The OpenLaszlo debugger is a very versatile tool. You can use it for everything from tracing output, to analyzing the state of objects within your application at runtime, to tracking-down memory leaks. The debugger requires the OpenLaszlo server to be present, but works with SOLO applications – provided the SOLO application can access server. Naturally, while developing a SOLO OpenLaszlo application, you want to have the full capabilities of the debugger available to you.

To achieve this your development workflow should involve:

  1. Make sure the debugger is enabled in the canvas (debug=”true”).
  2. Change your LZX source file(s).
  3. Recompile by accessing the application in your browser (i.e. http://localhost:8080/lps-version/…/my-app.lzx).
  4. Use the debugger.

The above will work fine for both SOLO and proxied OpenLaszlo applications, since you’re accessing the LZX directly. What happens when you want to have a custom HTML wrapper page? You may have to access your OpenLaszlo application via a wrapper page if, say, you pass parameters from the wrapper page to your own application. In a SOLO application, your SWF will probably be embedded in a custom wrapper page like the following. (This is the new 4.1 embed code, the embed code for 4.0.12 looks a little different):

lz.embed.swf({url: 'main.lzx.lzr=swf8.swf?myparam=123', bgcolor: '#ffffff', width: '800', height: '600', id: 'lzapp', accessible: 'false'});

As an example, I’ve added a myparam paramaNote the direct reference to the compiled SWF file. If you run the above application with the debugger open, it will throw the following error:

Debugger cannot contact LPS server, switching to SOLO mode.

At this point, the debugger can trace output from Debug.write() statements in your code, but it won’t be able to execute arbitrary code you type into it, or many of its other useful features. To fix this, when developing SOLO applications within a custom wraper page, you should embed the application as follows:

lz.embed.swf({url: 'main.lzx?lzt=swf&lzr=swf8&myparam=123', bgcolor: '#ffffff', width: '800', height: '600', id: 'lzapp', accessible: 'false'});

Since you specify that the application is SOLO in your LZX code, the returned SWF will be a SOLO OpenLaszlo application, but it will have access to the server too. I wouldn’t recommend using the command-line compiler for development.

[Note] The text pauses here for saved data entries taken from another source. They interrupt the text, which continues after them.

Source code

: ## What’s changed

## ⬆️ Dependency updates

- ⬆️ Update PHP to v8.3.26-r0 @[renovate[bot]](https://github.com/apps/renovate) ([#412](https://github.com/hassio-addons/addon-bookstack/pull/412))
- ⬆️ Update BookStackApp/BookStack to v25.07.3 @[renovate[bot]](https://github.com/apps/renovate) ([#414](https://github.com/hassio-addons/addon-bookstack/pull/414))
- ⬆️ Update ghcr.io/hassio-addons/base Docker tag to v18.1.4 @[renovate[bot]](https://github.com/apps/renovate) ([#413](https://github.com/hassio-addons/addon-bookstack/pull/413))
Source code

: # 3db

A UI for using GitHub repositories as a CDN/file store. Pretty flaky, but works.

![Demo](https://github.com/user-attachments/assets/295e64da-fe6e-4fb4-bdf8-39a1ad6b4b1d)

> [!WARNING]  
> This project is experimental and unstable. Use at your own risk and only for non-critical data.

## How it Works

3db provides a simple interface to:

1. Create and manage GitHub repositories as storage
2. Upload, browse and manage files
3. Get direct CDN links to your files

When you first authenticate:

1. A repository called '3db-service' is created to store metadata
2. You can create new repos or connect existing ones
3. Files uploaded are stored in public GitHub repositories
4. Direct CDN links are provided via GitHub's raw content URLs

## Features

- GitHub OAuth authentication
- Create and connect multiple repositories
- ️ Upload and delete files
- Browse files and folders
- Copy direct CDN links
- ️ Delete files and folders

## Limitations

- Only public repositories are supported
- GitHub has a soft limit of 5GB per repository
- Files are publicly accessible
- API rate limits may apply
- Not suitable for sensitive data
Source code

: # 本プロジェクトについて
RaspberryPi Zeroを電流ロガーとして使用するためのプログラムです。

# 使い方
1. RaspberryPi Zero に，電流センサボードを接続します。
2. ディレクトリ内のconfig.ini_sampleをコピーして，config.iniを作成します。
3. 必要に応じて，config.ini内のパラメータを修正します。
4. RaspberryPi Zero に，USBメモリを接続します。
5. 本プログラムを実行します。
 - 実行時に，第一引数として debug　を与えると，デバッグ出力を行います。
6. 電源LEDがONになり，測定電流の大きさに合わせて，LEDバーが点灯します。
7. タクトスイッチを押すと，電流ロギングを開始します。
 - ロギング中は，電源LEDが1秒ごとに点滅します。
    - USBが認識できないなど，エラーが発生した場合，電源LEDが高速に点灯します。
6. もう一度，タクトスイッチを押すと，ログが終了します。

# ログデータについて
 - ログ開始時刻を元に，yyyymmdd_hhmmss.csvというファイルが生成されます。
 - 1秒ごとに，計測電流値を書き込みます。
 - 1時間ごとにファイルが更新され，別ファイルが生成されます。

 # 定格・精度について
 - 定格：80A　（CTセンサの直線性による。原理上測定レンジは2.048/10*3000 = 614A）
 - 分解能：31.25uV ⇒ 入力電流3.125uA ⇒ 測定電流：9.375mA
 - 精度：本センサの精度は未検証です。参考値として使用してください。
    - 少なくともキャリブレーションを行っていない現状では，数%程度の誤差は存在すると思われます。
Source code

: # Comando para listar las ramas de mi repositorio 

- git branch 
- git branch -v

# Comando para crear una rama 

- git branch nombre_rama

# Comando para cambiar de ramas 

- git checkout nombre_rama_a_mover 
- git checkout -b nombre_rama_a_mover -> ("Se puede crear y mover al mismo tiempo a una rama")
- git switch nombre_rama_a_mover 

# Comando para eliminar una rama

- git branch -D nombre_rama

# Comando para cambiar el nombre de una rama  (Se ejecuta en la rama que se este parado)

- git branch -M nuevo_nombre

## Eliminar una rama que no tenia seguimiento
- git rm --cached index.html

Migrating LZX Code to OpenLaszlo 4.1

I was recently porting some LZX code in OpenLaszlo Training materials from 4.0.12 to 4.1, and stumbled upon a few issues, which I thought I’d post here as a reference.

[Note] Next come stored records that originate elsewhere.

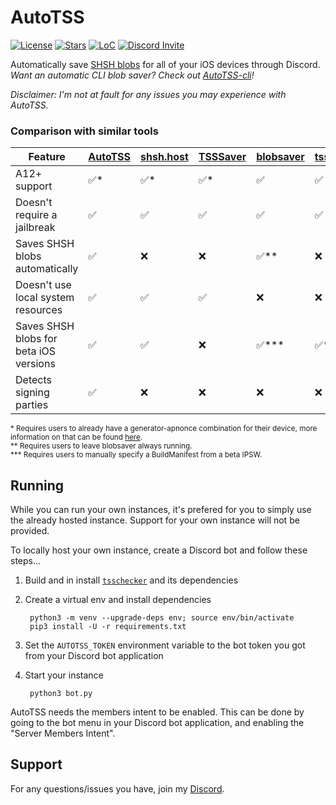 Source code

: # AutoTSS

[![License](https://img.shields.io/github/license/m1stadev/AutoTSS)](https://github.com/m1stadev/AutoTSS)
[![Stars](https://img.shields.io/github/stars/m1stadev/AutoTSS)]((https://github.com/m1stadev/AutoTSS))
[![LoC](https://img.shields.io/tokei/lines/github/m1stadev/AutoTSS)](https://github.com/m1stadev/AutoTSS)
[![Discord Invite](https://img.shields.io/badge/Invite%20AutoTSS%20to%20Discord-%237289DA)](https://m1sta.xyz/autotss)

Automatically save [SHSH blobs](https://www.theiphonewiki.com/wiki/SHSH) for all of your iOS devices through Discord. *Want an automatic CLI blob saver? Check out [AutoTSS-cli](https://github.com/m1stadev/autotss-cli)!*

*Disclaimer: I'm not at fault for any issues you may experience with AutoTSS.*

### Comparison with similar tools

| Feature | [AutoTSS](https://github.com/m1stadev/AutoTSS) | [shsh.host](https://shsh.host) | [TSSSaver](https://tsssaver.1conan.com/v2/) | [blobsaver](https://github.com/airsquared/blobsaver) | [tsschecker](https://github.com/DanTheMann15/tsschecker) | [shshd](https://github.com/Diatrus/shshdaemon) |
|-|-|-|-|-|-|-|
| A12+ support | ✅* | ✅* | ✅* | ✅ | ✅ | ✅ |
| Doesn't require a jailbreak | ✅ | ✅ | ✅ | ✅ | ✅ | ❌ |
| Saves SHSH blobs automatically | ✅ | ❌ | ❌ | ✅** | ❌ | ✅ |
| Doesn't use local system resources | ✅ | ✅ | ✅ | ❌ | ❌ | ❌ |
| Saves SHSH blobs for beta iOS versions | ✅ | ✅ | ❌ | ✅*** | ✅*** | ❌ |
| Detects signing parties | ✅ | ❌ | ❌ | ❌ | ❌ | ❌ |

<sup>* Requires users to already have a generator-apnonce combination for their device, more information on that can be found [here](https://www.reddit.com/r/jailbreak/comments/m3744k/tutorial_shsh_generatorbootnonce_apnonce_nonce/).</sup><br>
<sup>** Requires users to leave blobsaver always running.</sup><br>
<sup>*** Requires users to manually specify a BuildManifest from a beta IPSW.</sup>

## Running

While you can run your own instances, it's prefered for you to simply use the already hosted instance. Support for your own instance will not be provided.

To locally host your own instance, create a Discord bot and follow these steps...

1. Build and in install [`tsschecker`](https://github.com/DanTheMann15/tsschecker) and its dependencies

2. Create a virtual env and install dependencies

        python3 -m venv --upgrade-deps env; source env/bin/activate
        pip3 install -U -r requirements.txt

3.  Set the `AUTOTSS_TOKEN` environment variable to the bot token you got from your Discord bot application

4. Start your instance

        python3 bot.py

AutoTSS needs the members intent to be enabled. This can be done by going to the bot menu in your Discord bot application, and enabling the "Server Members Intent".

## Support

For any questions/issues you have, join my [Discord](https://m1sta.xyz/discord).
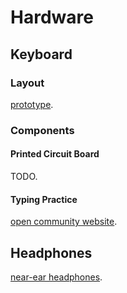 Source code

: # Hardware

## Keyboard

### Layout

[prototype](https://configure.zsa.io/moonlander/layouts/DNZPN/latest/0).

### Components

#### Printed Circuit Board

TODO.



#### Typing Practice

[open community website](https://monkeytype.com/).

## Headphones

[near-ear headphones](https://www.amazon.com/dp/B0B73ZCY5B?psc=1&ref=ppx_yo2ov_dt_b_product_details).
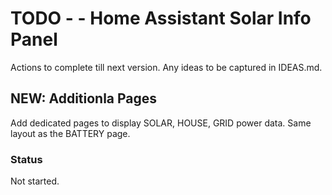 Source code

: # TODO - - Home Assistant Solar Info Panel
Actions to complete till next version.
Any ideas to be captured in IDEAS.md.

## NEW: Additionla Pages
Add dedicated pages to display SOLAR, HOUSE, GRID power data. 
Same layout as the BATTERY page.
### Status
Not started.


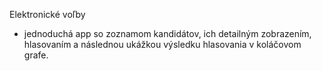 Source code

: Elektronické voľby 

- jednoduchá app so zoznamom kandidátov, ich detailným zobrazením, hlasovaním a následnou ukážkou výsledku hlasovania v koláčovom grafe.
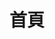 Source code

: ---
layout: home
title: 首頁
hero:
  name: 前端
  text: 學習筆記
  # tagline: 
  image:
    src: /apple-touch-icon.png
    alt: VitePress
  # actions:
  #   - theme: brand
  #     text: 開始學習
  #     link: /guide/chapter_1
  #   - theme: alt
  #     text: View on GitHub
  #     link: https://github.com/vuejs/vitepress
features:
  - title: Vue
    details: vue2.x 轉 vue3.x
    link: /docVue/vue2_to_vue3
  
  - title: 工具 - 表格
    details: Vxe-table
    link: /docPlugin/vxe-table/vxe-table

  - title: 工具 - 資料視覺化
    details: Echarts
    link: /docPlugin/echarts/echarts

  - title: TypeScript
    details: '[旗標] TypeScript 邁向專家之路'
    link: /docTypeScript/typeScript-1
--- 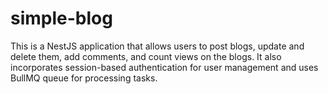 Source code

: # simple-blog
 This is a NestJS application that allows users to post blogs, update and delete them, add comments, and count views on the blogs. It also incorporates session-based authentication for user management and uses BullMQ queue for processing tasks.

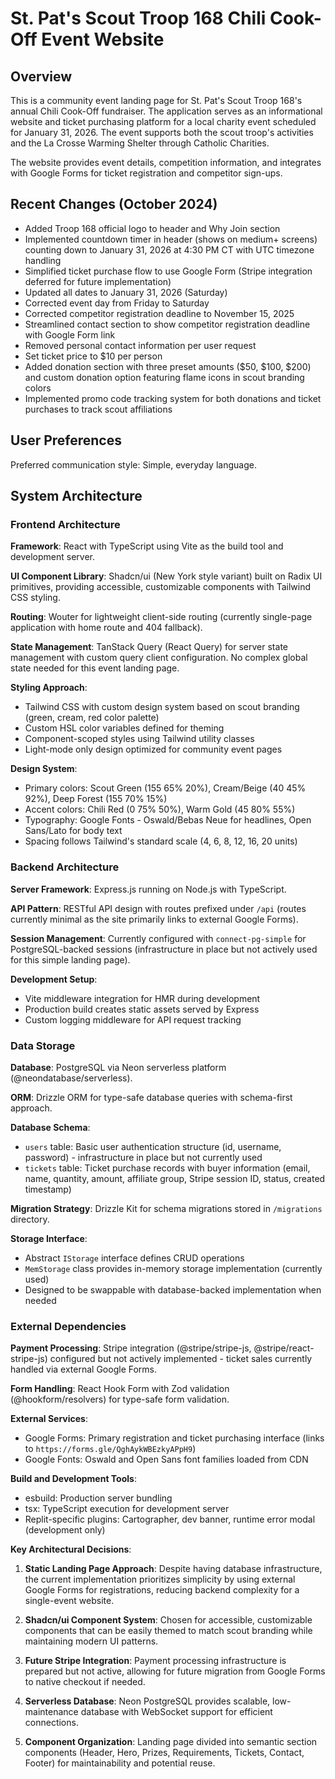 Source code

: # St. Pat's Scout Troop 168 Chili Cook-Off Event Website

## Overview

This is a community event landing page for St. Pat's Scout Troop 168's annual Chili Cook-Off fundraiser. The application serves as an informational website and ticket purchasing platform for a local charity event scheduled for January 31, 2026. The event supports both the scout troop's activities and the La Crosse Warming Shelter through Catholic Charities.

The website provides event details, competition information, and integrates with Google Forms for ticket registration and competitor sign-ups.

## Recent Changes (October 2024)

- Added Troop 168 official logo to header and Why Join section
- Implemented countdown timer in header (shows on medium+ screens) counting down to January 31, 2026 at 4:30 PM CT with UTC timezone handling
- Simplified ticket purchase flow to use Google Form (Stripe integration deferred for future implementation)
- Updated all dates to January 31, 2026 (Saturday)
- Corrected event day from Friday to Saturday
- Corrected competitor registration deadline to November 15, 2025
- Streamlined contact section to show competitor registration deadline with Google Form link
- Removed personal contact information per user request
- Set ticket price to $10 per person
- Added donation section with three preset amounts ($50, $100, $200) and custom donation option featuring flame icons in scout branding colors
- Implemented promo code tracking system for both donations and ticket purchases to track scout affiliations

## User Preferences

Preferred communication style: Simple, everyday language.

## System Architecture

### Frontend Architecture

**Framework**: React with TypeScript using Vite as the build tool and development server.

**UI Component Library**: Shadcn/ui (New York style variant) built on Radix UI primitives, providing accessible, customizable components with Tailwind CSS styling.

**Routing**: Wouter for lightweight client-side routing (currently single-page application with home route and 404 fallback).

**State Management**: TanStack Query (React Query) for server state management with custom query client configuration. No complex global state needed for this event landing page.

**Styling Approach**: 
- Tailwind CSS with custom design system based on scout branding (green, cream, red color palette)
- Custom HSL color variables defined for theming
- Component-scoped styles using Tailwind utility classes
- Light-mode only design optimized for community event pages

**Design System**:
- Primary colors: Scout Green (155 65% 20%), Cream/Beige (40 45% 92%), Deep Forest (155 70% 15%)
- Accent colors: Chili Red (0 75% 50%), Warm Gold (45 80% 55%)
- Typography: Google Fonts - Oswald/Bebas Neue for headlines, Open Sans/Lato for body text
- Spacing follows Tailwind's standard scale (4, 6, 8, 12, 16, 20 units)

### Backend Architecture

**Server Framework**: Express.js running on Node.js with TypeScript.

**API Pattern**: RESTful API design with routes prefixed under `/api` (routes currently minimal as the site primarily links to external Google Forms).

**Session Management**: Currently configured with `connect-pg-simple` for PostgreSQL-backed sessions (infrastructure in place but not actively used for this simple landing page).

**Development Setup**: 
- Vite middleware integration for HMR during development
- Production build creates static assets served by Express
- Custom logging middleware for API request tracking

### Data Storage

**Database**: PostgreSQL via Neon serverless platform (@neondatabase/serverless).

**ORM**: Drizzle ORM for type-safe database queries with schema-first approach.

**Database Schema**:
- `users` table: Basic user authentication structure (id, username, password) - infrastructure in place but not currently used
- `tickets` table: Ticket purchase records with buyer information (email, name, quantity, amount, affiliate group, Stripe session ID, status, created timestamp)

**Migration Strategy**: Drizzle Kit for schema migrations stored in `/migrations` directory.

**Storage Interface**: 
- Abstract `IStorage` interface defines CRUD operations
- `MemStorage` class provides in-memory storage implementation (currently used)
- Designed to be swappable with database-backed implementation when needed

### External Dependencies

**Payment Processing**: Stripe integration (@stripe/stripe-js, @stripe/react-stripe-js) configured but not actively implemented - ticket sales currently handled via external Google Forms.

**Form Handling**: React Hook Form with Zod validation (@hookform/resolvers) for type-safe form validation.

**External Services**:
- Google Forms: Primary registration and ticket purchasing interface (links to `https://forms.gle/QghAykWBEzkyAPpH9`)
- Google Fonts: Oswald and Open Sans font families loaded from CDN

**Build and Development Tools**:
- esbuild: Production server bundling
- tsx: TypeScript execution for development server
- Replit-specific plugins: Cartographer, dev banner, runtime error modal (development only)

**Key Architectural Decisions**:

1. **Static Landing Page Approach**: Despite having database infrastructure, the current implementation prioritizes simplicity by using external Google Forms for registrations, reducing backend complexity for a single-event website.

2. **Shadcn/ui Component System**: Chosen for accessible, customizable components that can be easily themed to match scout branding while maintaining modern UI patterns.

3. **Future Stripe Integration**: Payment processing infrastructure is prepared but not active, allowing for future migration from Google Forms to native checkout if needed.

4. **Serverless Database**: Neon PostgreSQL provides scalable, low-maintenance database with WebSocket support for efficient connections.

5. **Component Organization**: Landing page divided into semantic section components (Header, Hero, Prizes, Requirements, Tickets, Contact, Footer) for maintainability and potential reuse.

Don’t use <method event=””> Syntax

The <handler name=””>syntax was introduced to replace the <method event=””> syntax some time ago. With 4.1, I found that the compiler/debugger could get confused if you continued to use the old syntax in some cases. Sometimes the error messages were not useful. In short, replace:

<method event="onevent">
...
</method>

… with:

<handler name="onevent">
...
</handler>

Delegate Method Arguments

Any method you call with a delegate must now have a defined argument. This is in preparation for future compatibility with SWF9. Check these out colabioclipanama2019. In short, if you write:

<script>
new LzDelegate(canvas, "myMethod", ds, "ondata");
</script>

<method name="myMethod">
...
</method>

… you should define your method as shown below:

<method name="myMethod" args="arg">
...
</method>

The New “lz” Namespace

In OpenLaszlo 4.0.x, there was a global object that contained references to classes, colors and global tokens. In OpenLaszlo 4.1, there is now an lz object that replaces this for class definitions. Here’s salbreux-pesage an example for you to better understanding.It creates a virtual namespace. So if you need to procedurally instantiate an OpenLaszlo window, instead of writing:

new window(canvas, {width:300, height:300});

… you now write:

new lz.window(canvas, {width:300, height:300});

If you need to paramaterize the name of a class, you used to write:

var classname = "window";
new global[classname](canvas, {width:300, height:300});

… instead, now you would write:

var classname = "window";
new lz[classname](canvas, {width:300, height:300})
;

Those are the main issues I ran into. Otherwise code written for OpenLaszlo 4.0.12 seems to run fine on 4.1.